_Task objective_
Your answer needs to include each line of the records in which the string "case" can be found.
________________________________________
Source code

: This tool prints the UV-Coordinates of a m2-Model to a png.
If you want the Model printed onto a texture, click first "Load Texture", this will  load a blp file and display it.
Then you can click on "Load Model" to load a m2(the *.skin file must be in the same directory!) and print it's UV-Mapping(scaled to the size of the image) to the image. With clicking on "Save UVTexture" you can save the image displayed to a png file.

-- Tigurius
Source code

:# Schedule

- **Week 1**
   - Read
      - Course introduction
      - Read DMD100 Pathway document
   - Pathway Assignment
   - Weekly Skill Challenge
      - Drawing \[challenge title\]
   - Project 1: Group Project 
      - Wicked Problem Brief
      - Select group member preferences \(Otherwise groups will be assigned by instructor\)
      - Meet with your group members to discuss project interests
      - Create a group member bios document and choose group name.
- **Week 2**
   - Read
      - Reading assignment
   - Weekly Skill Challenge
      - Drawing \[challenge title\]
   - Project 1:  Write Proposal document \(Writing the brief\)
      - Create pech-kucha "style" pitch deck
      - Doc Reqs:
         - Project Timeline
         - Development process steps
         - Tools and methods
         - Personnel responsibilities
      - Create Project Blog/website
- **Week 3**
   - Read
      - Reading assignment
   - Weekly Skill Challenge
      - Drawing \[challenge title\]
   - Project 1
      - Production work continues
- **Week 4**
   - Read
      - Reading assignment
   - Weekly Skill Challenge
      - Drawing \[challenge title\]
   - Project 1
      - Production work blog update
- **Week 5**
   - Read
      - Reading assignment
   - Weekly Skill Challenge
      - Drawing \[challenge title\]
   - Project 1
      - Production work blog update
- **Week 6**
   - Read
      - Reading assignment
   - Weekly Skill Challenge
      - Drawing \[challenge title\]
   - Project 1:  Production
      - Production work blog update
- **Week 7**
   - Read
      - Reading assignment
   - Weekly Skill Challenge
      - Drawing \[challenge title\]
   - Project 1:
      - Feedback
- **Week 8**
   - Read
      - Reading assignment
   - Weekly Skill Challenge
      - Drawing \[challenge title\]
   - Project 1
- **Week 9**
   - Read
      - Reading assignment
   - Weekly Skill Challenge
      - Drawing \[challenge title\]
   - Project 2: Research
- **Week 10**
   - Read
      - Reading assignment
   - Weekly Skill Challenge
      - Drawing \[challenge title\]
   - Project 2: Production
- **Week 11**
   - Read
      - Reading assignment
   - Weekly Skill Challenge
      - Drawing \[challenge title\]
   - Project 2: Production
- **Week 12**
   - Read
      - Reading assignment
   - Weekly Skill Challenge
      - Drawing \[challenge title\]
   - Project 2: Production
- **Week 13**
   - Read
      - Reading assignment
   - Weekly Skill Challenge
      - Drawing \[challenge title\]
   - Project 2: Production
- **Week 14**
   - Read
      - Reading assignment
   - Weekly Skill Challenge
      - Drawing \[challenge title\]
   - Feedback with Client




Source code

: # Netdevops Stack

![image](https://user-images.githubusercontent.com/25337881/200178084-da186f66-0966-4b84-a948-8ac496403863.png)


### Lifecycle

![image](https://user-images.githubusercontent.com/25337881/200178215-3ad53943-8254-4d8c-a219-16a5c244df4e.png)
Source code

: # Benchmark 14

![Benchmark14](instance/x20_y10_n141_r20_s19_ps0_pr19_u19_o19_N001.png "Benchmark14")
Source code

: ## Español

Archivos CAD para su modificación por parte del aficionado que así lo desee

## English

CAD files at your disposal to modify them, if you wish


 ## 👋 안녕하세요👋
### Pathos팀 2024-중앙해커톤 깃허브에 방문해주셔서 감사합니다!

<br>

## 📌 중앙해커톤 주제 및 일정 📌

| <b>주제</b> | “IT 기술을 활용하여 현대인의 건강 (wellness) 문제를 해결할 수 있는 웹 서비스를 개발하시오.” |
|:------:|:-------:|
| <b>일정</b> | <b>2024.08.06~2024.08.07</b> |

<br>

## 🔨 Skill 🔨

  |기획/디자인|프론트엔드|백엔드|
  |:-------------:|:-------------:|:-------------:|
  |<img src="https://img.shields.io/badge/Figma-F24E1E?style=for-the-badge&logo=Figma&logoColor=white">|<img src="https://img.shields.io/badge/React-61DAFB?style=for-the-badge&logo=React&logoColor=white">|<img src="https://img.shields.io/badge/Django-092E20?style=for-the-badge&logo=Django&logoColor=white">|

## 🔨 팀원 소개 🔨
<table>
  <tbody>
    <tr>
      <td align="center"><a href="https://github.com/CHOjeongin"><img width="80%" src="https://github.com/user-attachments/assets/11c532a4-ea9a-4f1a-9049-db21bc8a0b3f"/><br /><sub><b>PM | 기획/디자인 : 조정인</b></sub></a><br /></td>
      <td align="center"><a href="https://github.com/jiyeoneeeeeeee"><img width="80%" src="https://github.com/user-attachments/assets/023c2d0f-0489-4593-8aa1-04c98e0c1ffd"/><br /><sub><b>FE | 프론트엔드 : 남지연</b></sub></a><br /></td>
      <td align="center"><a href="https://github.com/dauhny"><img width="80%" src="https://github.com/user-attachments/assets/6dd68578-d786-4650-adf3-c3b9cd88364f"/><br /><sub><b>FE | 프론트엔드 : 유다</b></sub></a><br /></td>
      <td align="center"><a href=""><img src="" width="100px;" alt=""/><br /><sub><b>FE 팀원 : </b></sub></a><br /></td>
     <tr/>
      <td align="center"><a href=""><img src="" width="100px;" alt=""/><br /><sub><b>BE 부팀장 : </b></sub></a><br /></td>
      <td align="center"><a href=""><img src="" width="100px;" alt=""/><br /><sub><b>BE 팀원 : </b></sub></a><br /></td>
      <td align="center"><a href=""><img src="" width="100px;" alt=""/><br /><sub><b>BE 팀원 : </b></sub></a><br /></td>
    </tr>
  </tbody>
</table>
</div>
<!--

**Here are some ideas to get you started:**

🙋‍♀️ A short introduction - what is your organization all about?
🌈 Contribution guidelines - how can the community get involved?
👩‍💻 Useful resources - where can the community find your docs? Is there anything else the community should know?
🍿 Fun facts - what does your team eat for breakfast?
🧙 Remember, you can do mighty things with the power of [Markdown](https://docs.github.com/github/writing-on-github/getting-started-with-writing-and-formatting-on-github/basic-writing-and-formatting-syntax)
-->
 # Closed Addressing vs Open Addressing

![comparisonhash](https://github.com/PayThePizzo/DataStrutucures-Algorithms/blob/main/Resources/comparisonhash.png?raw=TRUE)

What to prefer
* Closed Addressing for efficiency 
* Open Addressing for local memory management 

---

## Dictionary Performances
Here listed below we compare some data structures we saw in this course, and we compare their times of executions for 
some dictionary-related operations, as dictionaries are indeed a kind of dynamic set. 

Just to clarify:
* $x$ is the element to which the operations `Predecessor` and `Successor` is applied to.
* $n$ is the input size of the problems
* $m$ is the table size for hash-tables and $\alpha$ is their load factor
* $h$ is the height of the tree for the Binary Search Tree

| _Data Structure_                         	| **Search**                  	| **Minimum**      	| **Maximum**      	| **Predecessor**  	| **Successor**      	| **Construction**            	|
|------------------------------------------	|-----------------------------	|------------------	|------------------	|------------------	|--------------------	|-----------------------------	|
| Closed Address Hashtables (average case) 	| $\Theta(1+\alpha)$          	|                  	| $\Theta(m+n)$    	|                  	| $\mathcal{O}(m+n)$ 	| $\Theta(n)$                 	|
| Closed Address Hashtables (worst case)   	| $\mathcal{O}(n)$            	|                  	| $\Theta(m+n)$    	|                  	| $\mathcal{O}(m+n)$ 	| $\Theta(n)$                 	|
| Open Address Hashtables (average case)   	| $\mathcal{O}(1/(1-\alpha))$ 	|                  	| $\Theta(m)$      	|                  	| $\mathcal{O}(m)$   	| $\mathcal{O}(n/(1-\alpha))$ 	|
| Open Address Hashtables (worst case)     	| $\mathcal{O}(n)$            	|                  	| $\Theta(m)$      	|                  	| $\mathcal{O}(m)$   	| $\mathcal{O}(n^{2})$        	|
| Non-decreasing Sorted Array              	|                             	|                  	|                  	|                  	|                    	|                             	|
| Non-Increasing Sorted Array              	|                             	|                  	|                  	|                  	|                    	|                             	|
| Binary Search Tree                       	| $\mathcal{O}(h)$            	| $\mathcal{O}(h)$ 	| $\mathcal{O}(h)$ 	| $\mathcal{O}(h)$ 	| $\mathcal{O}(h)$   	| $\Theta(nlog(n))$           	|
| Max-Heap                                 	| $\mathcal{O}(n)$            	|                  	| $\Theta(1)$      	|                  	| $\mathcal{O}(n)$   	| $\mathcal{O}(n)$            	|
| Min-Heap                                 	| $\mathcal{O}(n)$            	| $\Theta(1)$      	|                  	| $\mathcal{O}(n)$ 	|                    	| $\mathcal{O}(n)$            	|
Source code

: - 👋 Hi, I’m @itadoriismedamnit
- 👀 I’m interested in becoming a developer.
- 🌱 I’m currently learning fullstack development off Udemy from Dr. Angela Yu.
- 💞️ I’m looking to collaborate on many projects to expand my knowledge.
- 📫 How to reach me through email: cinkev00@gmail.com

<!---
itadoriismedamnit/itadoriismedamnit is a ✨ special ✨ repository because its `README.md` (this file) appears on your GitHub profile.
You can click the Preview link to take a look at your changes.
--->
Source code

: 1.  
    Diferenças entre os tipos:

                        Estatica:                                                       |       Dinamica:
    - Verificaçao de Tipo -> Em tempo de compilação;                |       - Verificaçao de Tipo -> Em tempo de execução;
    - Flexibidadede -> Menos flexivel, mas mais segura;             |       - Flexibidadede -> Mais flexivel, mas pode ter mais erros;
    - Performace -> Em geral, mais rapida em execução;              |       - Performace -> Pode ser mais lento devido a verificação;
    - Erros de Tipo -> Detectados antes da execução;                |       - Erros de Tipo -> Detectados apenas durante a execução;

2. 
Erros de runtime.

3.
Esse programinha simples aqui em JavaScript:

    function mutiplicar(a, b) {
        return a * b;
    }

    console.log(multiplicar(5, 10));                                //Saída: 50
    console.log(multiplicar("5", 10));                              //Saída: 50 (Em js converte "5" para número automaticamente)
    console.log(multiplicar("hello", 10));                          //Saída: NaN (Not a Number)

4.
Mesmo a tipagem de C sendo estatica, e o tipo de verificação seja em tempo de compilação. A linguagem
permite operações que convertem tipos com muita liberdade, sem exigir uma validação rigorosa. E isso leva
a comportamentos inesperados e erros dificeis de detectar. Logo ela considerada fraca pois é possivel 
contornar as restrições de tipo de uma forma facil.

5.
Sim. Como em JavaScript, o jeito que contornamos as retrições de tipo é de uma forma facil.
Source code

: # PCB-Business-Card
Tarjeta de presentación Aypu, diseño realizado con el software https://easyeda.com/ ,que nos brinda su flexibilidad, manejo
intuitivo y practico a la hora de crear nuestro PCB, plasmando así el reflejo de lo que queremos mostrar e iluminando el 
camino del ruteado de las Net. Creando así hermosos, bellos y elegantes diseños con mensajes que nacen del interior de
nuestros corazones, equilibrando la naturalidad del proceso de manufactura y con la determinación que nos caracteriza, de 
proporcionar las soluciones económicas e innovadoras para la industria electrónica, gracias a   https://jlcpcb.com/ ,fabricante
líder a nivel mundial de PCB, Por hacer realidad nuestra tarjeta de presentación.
________________________________________
_Solution below_
| Closed Address Hashtables (average case) 	| $\Theta(1+\alpha)$          	|                  	| $\Theta(m+n)$    	|                  	| $\mathcal{O}(m+n)$ 	| $\Theta(n)$                 	|
| Closed Address Hashtables (worst case)   	| $\mathcal{O}(n)$            	|                  	| $\Theta(m+n)$    	|                  	| $\mathcal{O}(m+n)$ 	| $\Theta(n)$                 	|
| Open Address Hashtables (average case)   	| $\mathcal{O}(1/(1-\alpha))$ 	|                  	| $\Theta(m)$      	|                  	| $\mathcal{O}(m)$   	| $\mathcal{O}(n/(1-\alpha))$ 	|
| Open Address Hashtables (worst case)     	| $\mathcal{O}(n)$            	|                  	| $\Theta(m)$      	|                  	| $\mathcal{O}(m)$   	| $\mathcal{O}(n^{2})$        	|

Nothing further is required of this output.